# Exercise prompt:
Each line of the entries below that holds "case" is needed, copied in full.

# The records:

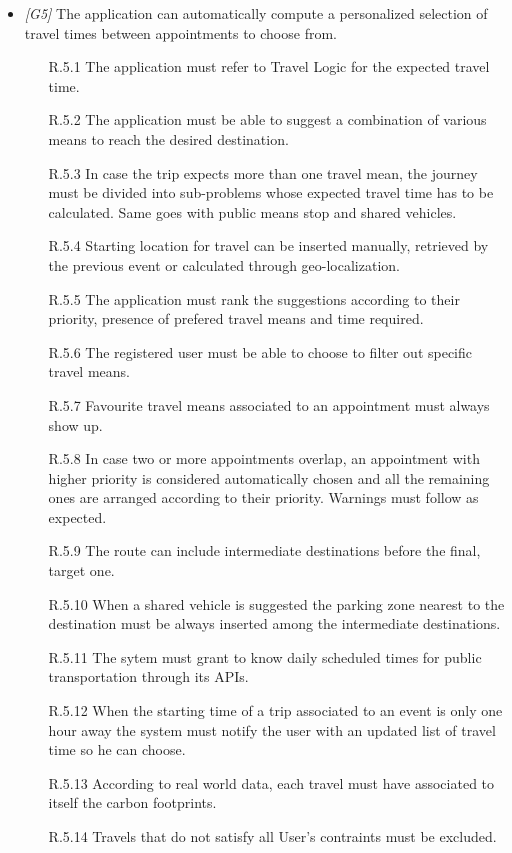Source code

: \begin{itemize}
	\item \textit{[G5]} The application can automatically compute a personalized selection of travel times between appointments to choose from.
		\begin{itemize}
			\item [R.5.1] The application must refer to Travel Logic for the expected travel time.
			\item [R.5.2] The application must be able to suggest a combination of various means to reach the desired destination.
			\item [R.5.3] In case the trip expects more than one travel mean, the journey must be divided into sub-problems whose expected travel time has to be calculated. Same goes with public means stop and shared vehicles.
			\item [R.5.4] Starting location for travel can be inserted manually, retrieved by the previous event or calculated through geo-localization.
			\item [R.5.5] The application must rank the suggestions according to their priority, presence of prefered travel means and time required.
			\item [R.5.6] The registered user must be able to choose to filter out specific travel means.
			\item [R.5.7] Favourite travel means associated to an appointment must always show up.
			\item [R.5.8] In case two or more appointments overlap, an appointment with higher priority is considered automatically chosen and all the remaining ones are arranged according to their priority. Warnings must follow as expected.
			\item [R.5.9] The route can include intermediate destinations before the final, target one.
			\item [R.5.10] When a shared vehicle is suggested the parking zone nearest to the destination must be always inserted among the intermediate destinations.
			\item [R.5.11] The sytem must grant to know daily scheduled times for public transportation through its APIs.
			\item [R.5.12] When the starting time of a trip associated to an event is only one hour away the system must notify the user with an updated list of travel time so he can choose.
			\item [R.5.13] According to real world data, each travel must have associated to itself the carbon footprints.
			\item [R.5.14] Travels that do not satisfy all User's contraints must be excluded.
		\end{itemize}
                  

\end{itemize}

# Expected output:
			\item [R.5.3] In case the trip expects more than one travel mean, the journey must be divided into sub-problems whose expected travel time has to be calculated. Same goes with public means stop and shared vehicles.
			\item [R.5.8] In case two or more appointments overlap, an appointment with higher priority is considered automatically chosen and all the remaining ones are arranged according to their priority. Warnings must follow as expected.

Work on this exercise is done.